*** Opening Records for the task ***
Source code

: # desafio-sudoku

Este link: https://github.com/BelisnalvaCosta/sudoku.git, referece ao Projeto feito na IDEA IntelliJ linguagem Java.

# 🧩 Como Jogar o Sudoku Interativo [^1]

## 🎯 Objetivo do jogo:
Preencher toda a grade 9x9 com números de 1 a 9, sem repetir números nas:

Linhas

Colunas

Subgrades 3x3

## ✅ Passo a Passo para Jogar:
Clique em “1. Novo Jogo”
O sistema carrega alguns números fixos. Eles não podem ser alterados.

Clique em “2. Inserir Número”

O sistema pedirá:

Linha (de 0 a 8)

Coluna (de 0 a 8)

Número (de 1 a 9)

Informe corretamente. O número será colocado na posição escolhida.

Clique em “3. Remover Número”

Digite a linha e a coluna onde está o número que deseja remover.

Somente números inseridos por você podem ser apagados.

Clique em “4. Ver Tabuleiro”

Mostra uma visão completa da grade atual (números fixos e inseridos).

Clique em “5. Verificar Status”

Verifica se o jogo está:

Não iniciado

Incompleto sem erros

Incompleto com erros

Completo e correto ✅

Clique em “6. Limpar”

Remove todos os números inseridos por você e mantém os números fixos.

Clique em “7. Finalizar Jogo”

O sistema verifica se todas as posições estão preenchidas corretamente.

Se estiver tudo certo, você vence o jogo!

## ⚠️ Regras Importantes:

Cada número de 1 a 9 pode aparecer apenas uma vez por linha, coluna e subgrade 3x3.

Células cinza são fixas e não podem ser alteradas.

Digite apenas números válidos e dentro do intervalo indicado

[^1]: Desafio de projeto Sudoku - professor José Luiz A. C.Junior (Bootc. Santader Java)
*** Closing Records for the task ***
◆ **Work instruction**: From the listing above, output exactly the run of lines that starts with the line containing "Incompleto sem erros" and ends with the line containing "## ⚠️ Regras".

◆ **Task output**:
Incompleto sem erros

Incompleto com erros

Completo e correto ✅

Clique em “6. Limpar”

Remove todos os números inseridos por você e mantém os números fixos.

Clique em “7. Finalizar Jogo”

O sistema verifica se todas as posições estão preenchidas corretamente.

Se estiver tudo certo, você vence o jogo!

## ⚠️ Regras Importantes:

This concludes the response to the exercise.